● **Assigned task**
Restate all of the data precisely, omitting nothing.

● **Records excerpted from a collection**
=== Begin Enclosure ===

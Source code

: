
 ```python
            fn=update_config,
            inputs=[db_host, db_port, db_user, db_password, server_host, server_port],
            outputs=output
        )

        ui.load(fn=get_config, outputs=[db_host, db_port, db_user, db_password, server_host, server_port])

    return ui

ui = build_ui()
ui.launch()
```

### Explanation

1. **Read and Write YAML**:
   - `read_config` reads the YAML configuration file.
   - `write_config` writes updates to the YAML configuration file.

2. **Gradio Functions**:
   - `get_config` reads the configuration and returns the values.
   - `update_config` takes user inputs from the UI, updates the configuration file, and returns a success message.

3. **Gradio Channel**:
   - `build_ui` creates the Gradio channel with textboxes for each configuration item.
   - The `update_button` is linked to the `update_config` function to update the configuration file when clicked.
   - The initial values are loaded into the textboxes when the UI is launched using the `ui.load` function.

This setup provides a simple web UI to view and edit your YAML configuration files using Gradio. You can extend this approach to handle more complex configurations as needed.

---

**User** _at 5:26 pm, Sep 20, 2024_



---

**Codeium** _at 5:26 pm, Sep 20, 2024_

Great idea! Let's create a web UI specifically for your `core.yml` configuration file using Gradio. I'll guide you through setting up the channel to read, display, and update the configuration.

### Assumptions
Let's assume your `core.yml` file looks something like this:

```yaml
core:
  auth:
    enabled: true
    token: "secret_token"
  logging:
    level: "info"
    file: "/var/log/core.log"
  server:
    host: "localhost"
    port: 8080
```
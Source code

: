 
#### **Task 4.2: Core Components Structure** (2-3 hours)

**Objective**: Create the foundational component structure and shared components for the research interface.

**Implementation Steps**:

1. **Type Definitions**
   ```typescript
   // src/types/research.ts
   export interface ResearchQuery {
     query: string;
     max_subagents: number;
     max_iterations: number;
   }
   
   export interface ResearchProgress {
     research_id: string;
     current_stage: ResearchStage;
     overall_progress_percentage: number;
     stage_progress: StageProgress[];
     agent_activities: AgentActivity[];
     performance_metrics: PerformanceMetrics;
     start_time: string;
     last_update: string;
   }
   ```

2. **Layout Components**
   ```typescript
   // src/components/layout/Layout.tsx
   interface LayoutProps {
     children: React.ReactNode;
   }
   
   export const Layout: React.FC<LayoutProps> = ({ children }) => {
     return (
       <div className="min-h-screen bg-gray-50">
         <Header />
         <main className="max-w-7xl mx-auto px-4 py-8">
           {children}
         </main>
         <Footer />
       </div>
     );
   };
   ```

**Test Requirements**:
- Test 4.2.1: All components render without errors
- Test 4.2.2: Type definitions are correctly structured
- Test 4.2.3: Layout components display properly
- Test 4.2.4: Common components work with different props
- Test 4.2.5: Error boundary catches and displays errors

=== End Enclosure ===

● **Result for this task**
Source code

:
 ```python
            fn=update_config,
            inputs=[db_host, db_port, db_user, db_password, server_host, server_port],
            outputs=output
        )

        ui.load(fn=get_config, outputs=[db_host, db_port, db_user, db_password, server_host, server_port])

    return ui

ui = build_ui()
ui.launch()
```

### Explanation

1. **Read and Write YAML**:
   - `read_config` reads the YAML configuration file.
   - `write_config` writes updates to the YAML configuration file.

2. **Gradio Functions**:
   - `get_config` reads the configuration and returns the values.
   - `update_config` takes user inputs from the UI, updates the configuration file, and returns a success message.

3. **Gradio Channel**:
   - `build_ui` creates the Gradio channel with textboxes for each configuration item.
   - The `update_button` is linked to the `update_config` function to update the configuration file when clicked.
   - The initial values are loaded into the textboxes when the UI is launched using the `ui.load` function.

This setup provides a simple web UI to view and edit your YAML configuration files using Gradio. You can extend this approach to handle more complex configurations as needed.

---

**User** _at 5:26 pm, Sep 20, 2024_



---

**Codeium** _at 5:26 pm, Sep 20, 2024_

Great idea! Let's create a web UI specifically for your `core.yml` configuration file using Gradio. I'll guide you through setting up the channel to read, display, and update the configuration.

### Assumptions
Let's assume your `core.yml` file looks something like this:

```yaml
core:
  auth:
    enabled: true
    token: "secret_token"
  logging:
    level: "info"
    file: "/var/log/core.log"
  server:
    host: "localhost"
    port: 8080
```
Source code

: 
#### **Task 4.2: Core Components Structure** (2-3 hours)

**Objective**: Create the foundational component structure and shared components for the research interface.

**Implementation Steps**:

1. **Type Definitions**
   ```typescript
   // src/types/research.ts
   export interface ResearchQuery {
     query: string;
     max_subagents: number;
     max_iterations: number;
   }
   
   export interface ResearchProgress {
     research_id: string;
     current_stage: ResearchStage;
     overall_progress_percentage: number;
     stage_progress: StageProgress[];
     agent_activities: AgentActivity[];
     performance_metrics: PerformanceMetrics;
     start_time: string;
     last_update: string;
   }
   ```

2. **Layout Components**
   ```typescript
   // src/components/layout/Layout.tsx
   interface LayoutProps {
     children: React.ReactNode;
   }
   
   export const Layout: React.FC<LayoutProps> = ({ children }) => {
     return (
       <div className="min-h-screen bg-gray-50">
         <Header />
         <main className="max-w-7xl mx-auto px-4 py-8">
           {children}
         </main>
         <Footer />
       </div>
     );
   };
   ```

**Test Requirements**:
- Test 4.2.1: All components render without errors
- Test 4.2.2: Type definitions are correctly structured
- Test 4.2.3: Layout components display properly
- Test 4.2.4: Common components work with different props
- Test 4.2.5: Error boundary catches and displays errors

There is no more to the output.